So tomorrow will be spent patching hocr2pdf and pdfsizeopt, and/or learning Russian. :)

03 September 2012

GNU Parallel, where have you been all my life?

Digitizing the Socialist Standard archive involves running CPU-bound image processing tools on a large number of files. Since I've got a multicore CPU, it makes sense to run such operations in parallel rather than one after another. (A good rule of thumb I've heard is to always have twice as many processes running as you have cores or CPUs.) Up until now, I've been coding each batch of tasks in a makefile, and then invoking make with the -j argument for parallel execution. Needless to say, this is a bit inconvenient when I just have a one-off batch job to run, and it also prevents me from developing and testing bash-scripted tasks from the command line. For years I've wished that bash's looping statements could be parameterized by the number of loop bodies to run simultaneously. For example, instead of writing for x in a b c d e f;do somehugecommand $x;done and waiting for somehugecommand to run six times, one after the other, I want to be able to write something like for x in a b c d e f;do -j3 somehugecommand $x;done and have three instances of somehugecommand launch and run simultaneously.

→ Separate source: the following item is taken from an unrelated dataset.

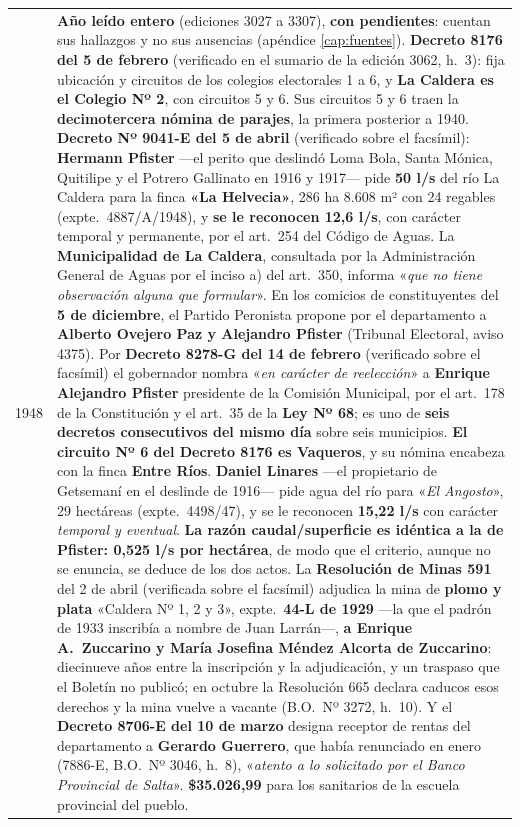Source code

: \begin{longtable}{@{}p{2.7cm}p{10.3cm}@{}}
1948 & \textbf{Año leído entero} (ediciones 3027 a 3307), \textbf{con pendientes}: cuentan sus hallazgos y no sus ausencias (apéndice \ref{cap:fuentes}). \textbf{Decreto 8176 del 5 de febrero} (verificado en el sumario de la edición 3062, h.\ 3): fija ubicación y circuitos de los colegios electorales 1 a 6, y \textbf{La Caldera es el Colegio Nº 2}, con circuitos 5 y 6. Sus circuitos 5 y 6 traen la \textbf{decimotercera nómina de parajes}, la primera posterior a 1940. \textbf{Decreto Nº 9041-E del 5 de abril} (verificado sobre el facsímil): \textbf{Hermann Pfister} ---el perito que deslindó Loma Bola, Santa Mónica, Quitilipe y el Potrero Gallinato en 1916 y 1917--- pide \textbf{50 l/s} del río La Caldera para la finca \textbf{«La Helvecia»}, 286 ha 8.608 m² con 24 regables (expte.\ 4887/A/1948), y \textbf{se le reconocen 12,6 l/s}, con carácter temporal y permanente, por el art.\ 254 del Código de Aguas. La \textbf{Municipalidad de La Caldera}, consultada por la Administración General de Aguas por el inciso a) del art.\ 350, informa «\textit{que no tiene observación alguna que formular}». En los comicios de constituyentes del \textbf{5 de diciembre}, el Partido Peronista propone por el departamento a \textbf{Alberto Ovejero Paz y Alejandro Pfister} (Tribunal Electoral, aviso 4375). Por \textbf{Decreto 8278-G del 14 de febrero} (verificado sobre el facsímil) el gobernador nombra «\textit{en carácter de reelección}» a \textbf{Enrique Alejandro Pfister} presidente de la Comisión Municipal, por el art.\ 178 de la Constitución y el art.\ 35 de la \textbf{Ley Nº 68}; es uno de \textbf{seis decretos consecutivos del mismo día} sobre seis municipios. \textbf{El circuito Nº 6 del Decreto 8176 es Vaqueros}, y su nómina encabeza con la finca \textbf{Entre Ríos}. \textbf{Daniel Linares} ---el propietario de Getsemaní en el deslinde de 1916--- pide agua del río para «\textit{El Angosto}», 29 hectáreas (expte.\ 4498/47), y se le reconocen \textbf{15,22 l/s} con carácter \textit{temporal y eventual}. \textbf{La razón caudal/superficie es idéntica a la de Pfister: 0,525 l/s por hectárea}, de modo que el criterio, aunque no se enuncia, se deduce de los dos actos. La \textbf{Resolución de Minas 591} del 2 de abril (verificada sobre el facsímil) adjudica la mina de \textbf{plomo y plata} «Caldera Nº 1, 2 y 3», expte.\ \textbf{44-L de 1929} ---la que el padrón de 1933 inscribía a nombre de Juan Larrán---, \textbf{a Enrique A.\ Zuccarino y María Josefina Méndez Alcorta de Zuccarino}: diecinueve años entre la inscripción y la adjudicación, y un traspaso que el Boletín no publicó; en octubre la Resolución 665 declara caducos esos derechos y la mina vuelve a vacante (B.O.\ Nº 3272, h.\ 10). Y el \textbf{Decreto 8706-E del 10 de marzo} designa receptor de rentas del departamento a \textbf{Gerardo Guerrero}, que había renunciado en enero (7886-E, B.O.\ Nº 3046, h.\ 8), «\textit{atento a lo solicitado por el Banco Provincial de Salta}». \textbf{\$35.026,99} para los sanitarios de la escuela provincial del pueblo. \\

\end{longtable}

Well, apparently such a tool has existed for many years now, but no one told me about it. It's called GNU Parallel, and it works much like the old familiar xargs from GNU Findutils. You pass it a list of values on stdin, and pass as command-line arguments a command line to execute. As with xargs, the character sequence {} gets replaced with the values from stdin. And of course, you also tell it how many simultaneous jobs to run with the -j option, just like with GNU Make. For example, whereas before I was calling the Tesseract OCR software on one file at a time with for f in $list_of_images;do tesseract $f.png $f -l eng hocr;done, I'm now executing them in parallel with echo $list_of_images | parallel -j4 tesseract {}.png {} -l eng hocr. What a fantastically useful utility!

As might be surmised from its name, GNU Parallel is an official GNU project, so it's surprising that it's not better known and more widely available. (For example, it's not packaged by openSUSE or other major distributions.) GNU Parallel's web page has some background which explains why:

In the years after 2005… I tried getting parallel accepted into GNU findutils. It was not accepted as it was written in Perl and the team did not want GNU findutils to depend on Perl…
In February 2009 I tried getting parallel added to the package moreutils. The author never replied to the email or the two reminders…
In 2010 parallel was adopted as an official GNU tool and the name was changed to GNU parallel. As GNU already had a tool for running jobs on remote computers (called pexec) it was a hard decision to include GNU parallel as well. I believe the decision was mostly based on GNU parallel having a more familiar user interface - behaving very much like xargs. Shortly after the release as GNU tool remote execution was added and all missing options from xargs were added to make it possible to use GNU parallel as a drop in replacement for xargs.

So to Ole Tange, the author of GNU Parallel, I just want to say thank you for this wonderful utility, and I'm sorry that you had so much trouble getting it adopted into a GNU package.

hOCR-capable OCR programs

As indicated in my last posting, I tested various OCR programs which output either to hOCR or directly to PDF. For the ones which output hOCR, I tried producing a PDF with the text layer hidden underneath the image using hocr2pdf, a Free Software tool which the creators do a very good job of preventing you from finding. There seems to be absolutely nowhere on their website to download it, either in source or binary form. Fortunately, the source seems to be available on a few third-party download sites, and users at the openSUSE Build Service have posted RPMs.

Anyway, I tested each OCR package on a page from a 1904 and 1961 issue. My findings are summarized as follows:

Cuneiform
Cuneiform seemed to do a decent job at OCR, at least as far as character matching went, but the hOCR it produced didn't work well with hocr2pdf—this despite using an earlier version of Cuneiform, as instructed by a post on the DIY Book Scanner forms which an anonymous commenter referred me to.
Tesseract
Tesseract's output was almost as good as Cuneiform's, and moreover the hOCR was digestible by hocr2pdf.
Adobe Acrobat Professional
I have access to this through my workplace. Accuracy was similar to the above two Free Software packages, but the user interface doesn't support batch processing. I've got hundreds of issues to process, so OCRing them one at a time in a GUI isn't an option.
ABBYY OCR
I activated a trial version of ABBYY's command-line OCR package. The accuracy was by far the highest of any of the suites I tested. However, it's proprietary and also very expensive software; in order to process the complete Standard archive I'd need to buy a €999 licence.

None of the above OCR programs seemed to recognize the column layout of the newspaper. It's therefore not possible to use the text selection tool in the resulting PDF to copy and paste more than one line of a column at a time. However, at least the PDF will be searchable (modulo the character recognition errors).

I've therefore settled on Tesseract. I set up a batch processing job and estimate it will take about 20 to 30 hours to do the whole archive.

One difficulty I foresee is that I don't think hocr2pdf works on the output of jbig2enc. I may need to use hocr2pdf to create an uncompressed PDF with hidden text, and then reprocess it using pdfsizeopt, which integrates jbig2.